Вместе с сумерками надвигается новая волна духоты.

Беранжера слышит, что сзади идет машина. Это, наверно, автобус. Она поднимает руку. Скучно идти пешком. Около нее останавливается крайслер. Загорелый мужчина в дорогой, лимонного цвета футболке спрашивает дорогу в Грэ-сюр-Мер; говорит он по-французски с сильным акцентом. Беранжера отвечает ему и улыбается. Он предлагает подвезти. Она смеется:

— Редкий случай: «голосует» водитель!

Он просит объяснить, что она хочет сказать. Поняв, громко смеется, сверкая двумя золотыми зубами. Беранжера садится в машину. Иностранец приглушает радио.

Гроза движется к морю. Тучи образуют фантастический берег, имеющий форму не то козы, не то дракона, не то корабля, и по этому берегу проходят янычары с ятаганами, рыцари в латах, черные гусары, все войны смерти, а впереди Марго Исступленная размахивает мечом в виде креста. Вокруг моста дети гоняются друг за другом, перегоняют, догоняют и ловят друг друга. Они очень милы. Их беготня похожа на полет стрижей над причалами. Фантастический отсвет навевает успокоительную дремоту. Тень от цементированных быков моста ложится на зернистый песок, и здесь, на песке, яркий до боли в глазах свет подчеркивает меловую белизну ракушек. Чайки оставили перекрещивающиеся следы своих лапок между витками, виточками, витушками, завитушками ребячьих ног. О, эти маленькие луны детских пяток и цветки пальцев, оставляющие такой же легкий отпечаток, как птичьи лапки!

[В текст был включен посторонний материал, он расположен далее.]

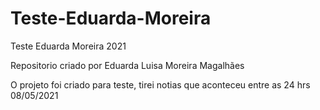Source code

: # Teste-Eduarda-Moreira
Teste Eduarda Moreira 2021

Repositorio criado por Eduarda Luisa Moreira Magalhães

O projeto foi criado para teste, tirei notias que aconteceu entre as 24 hrs
08/05/2021

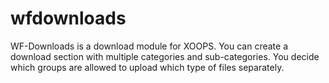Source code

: wfdownloads
===========

WF-Downloads is a download module for XOOPS. You can create a download section with multiple categories and sub-categories. You decide which groups are allowed to upload which type of files separately.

У кессона Абеля окликает парнишка:

— Эй, канайец, поди сюда!

Да это Оливье! Как поживаешь? Эге! Дыра у него во рту стала еще больше, хорошо виден розовый язык.

— Оливье! У тебя, я вижу, еще один зуб выпал!

— Не зевай! А то ускользнет.

Оливье держит в левой руке сачок, а правой шарит в нем. Крупная серая креветка плещется в воде, которую плохо пропускает материя. Как видно, это сачок самодельный, и Оливье не предусмотрел, что вода должна вытекать. «Я тоже так ловил головастиков, когда жил в королевстве, в царстве Сагене». Абель был в царстве, а Оливье сейчас в нем, ибо их есть царство. Другие дети кричат и поют. Двигая ногами, как поршнями, к ним приближается толстенький мальчик. «Паровоз» рассматривает «кроветку».

— У-у! Маленькая! — говорит он и отправляется дальше — его сейчас должны «прицепить» к «канскому поезду».

— Ворочается, как корова! — говорит Оливье.

Видно, чтобы отравить мне жизнь, «кроветки» везде найдутся! Абель смотрит на «кроветку», потом на теряющего терпение мальчугана. Он стискивает зубы, закрывает глаза — вид у него сейчас смешной, но на сей раз это у него выходит нечаянно, — запускает руку в сачок, чувствует сначала, как его щекочут щупальцы, а затем ощущение щекотки сменяется ощущением холода, как от прикосновения к живому фарфору. В его тело ледяными волнами хлынула смерть. Но он не отнимает руки. Ребяческий этот жест заключает в себе нечто символическое. Внутри Абеля горит огромное багряное солнце, склоняющееся к закату. Маленький человечек, кажущийся совсем крохотным среди бескрайнего внутреннего мира, он сжимает в кулаке креветку. Внутри крохотного человечка есть свой пейзаж, озаренный багряным солнцем, и еще один крохотный человечек, держащий креветку…

Мальчуган положил свои ручонки на волосатые мужские ручищи. Он любуется своей «кроветкой» и дрожит от радости.